Zoopla boss wants to ‘speed up sales’ by putting all property details online

Zoopla plans to speed up the property buying and selling process with the introduction of its new My Home website, which allows homeowners to view and edit a page dedicated to their property, and track other homes they might want to buy – even if they are not on the market.

Powered by Hometrack, each address in the UK will now have a homeowner hub – that is about 29 million unique portals providing unparalleled insights about every home in the UK.

Zoopla’s CEO, Charlie Bryant, told the Mail on Sunday: “Just over one million people move home every year, but that pales into insignificance compared to the ten million people who are active on property portals every month.

“If we can help equip them with the information they need to turn that aspiration into a transaction, then that will play a massive part in driving this industry forward.”

Homeowners will be able to claim their own “My Home Profile”, subject to validation; a unique dashboard that will aggregate key information relating to the property – from home value to area stats. It will also monitor ‘marketing temperature’, notifying the owner when their home is becoming “hot property” based on buyer demand,  with a view to driving market momentum and stimulating greater activity.

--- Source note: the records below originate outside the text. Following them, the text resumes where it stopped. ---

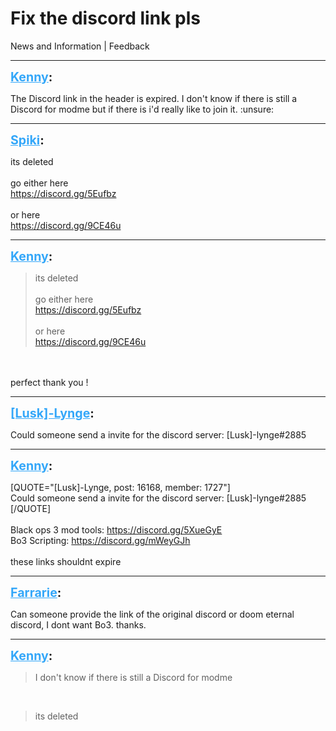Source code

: # Fix the discord link pls
News and Information | Feedback

---
<strong style="font-size: 1.4em;"><span style="text-decoration: underline;text-decoration-color: #34a7f9;"><span style="color:#34a7f9;">Kenny</span></span>:</strong>

<p>The Discord link in the header is expired. I don&#39;t know if there is still a Discord for modme but if there is i&#39;d really like to join it. :unsure:</p>

---
<strong style="font-size: 1.4em;"><span style="text-decoration: underline;text-decoration-color: #34a7f9;"><span style="color:#34a7f9;">Spiki</span></span>:</strong>

<p>its deleted<br /><br />go either here<br /><a href="https://discord.gg/5Eufbz">https://discord.gg/5Eufbz</a><br /><br />or here<br /><a href="https://discord.gg/9CE46u">https://discord.gg/9CE46u</a></p>

---
<strong style="font-size: 1.4em;"><span style="text-decoration: underline;text-decoration-color: #34a7f9;"><span style="color:#34a7f9;">Kenny</span></span>:</strong>

<p><blockquote>its deleted<br /><br />go either here<br /><a href="https://discord.gg/5Eufbz">https://discord.gg/5Eufbz</a><br /><br />or here<br /><a href="https://discord.gg/9CE46u">https://discord.gg/9CE46u</a><br /></blockquote><br /><br />perfect thank you !</p>

---
<strong style="font-size: 1.4em;"><span style="text-decoration: underline;text-decoration-color: #34a7f9;"><span style="color:#34a7f9;">[Lusk]-Lynge</span></span>:</strong>

<p>Could someone send a invite for the discord server: [Lusk]-lynge#2885</p>

---
<strong style="font-size: 1.4em;"><span style="text-decoration: underline;text-decoration-color: #34a7f9;"><span style="color:#34a7f9;">Kenny</span></span>:</strong>

<p>[QUOTE=&quot;[Lusk]-Lynge, post: 16168, member: 1727&quot;]<br />Could someone send a invite for the discord server: [Lusk]-lynge#2885<br />[/QUOTE]<br /><br />Black ops 3 mod tools: <a href="https://discord.gg/5XueGyE">https://discord.gg/5XueGyE</a><br />Bo3 Scripting: <a href="https://discord.gg/mWeyGJh">https://discord.gg/mWeyGJh</a><br /><br />these links shouldnt expire</p>

---
<strong style="font-size: 1.4em;"><span style="text-decoration: underline;text-decoration-color: #34a7f9;"><span style="color:#34a7f9;">Farrarie</span></span>:</strong>

<p>Can someone provide the link of the original discord or doom eternal discord, I dont want Bo3. thanks.</p>

---
<strong style="font-size: 1.4em;"><span style="text-decoration: underline;text-decoration-color: #34a7f9;"><span style="color:#34a7f9;">Kenny</span></span>:</strong>

<p><blockquote>I don&#39;t know if there is still a Discord for modme<br /></blockquote><br /><blockquote>its deleted<br /></blockquote></p>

Homeowners will be able to update the platform with photos and renovation improvements – assembling all the essential information ahead of putting the property in the market, and more importantly for Zoopla and its agents – providing a reason to keep them engaged with the website year after year, throughout their ownership.

By increasing consumer engagement, Zoopla aims to monitor behaviour patterns to identify “warm prospects” even before many people are aware that they potentially want to move home, “and that is where the new digital prospects in technology kicks in”.

‘The Digital Prospector’ tool aims to make accurate predictions and identify ‘warm’ leads, providing agents with notifications as and when a property could be about to come available for sale or to let, giving them a chance to pitch for an instruction.

Once an agent has been instructed, the vendor’s ‘My Home’ file will be unlocked, making it easier to produce a listing using Zoopla’s ‘listings’ tool kit.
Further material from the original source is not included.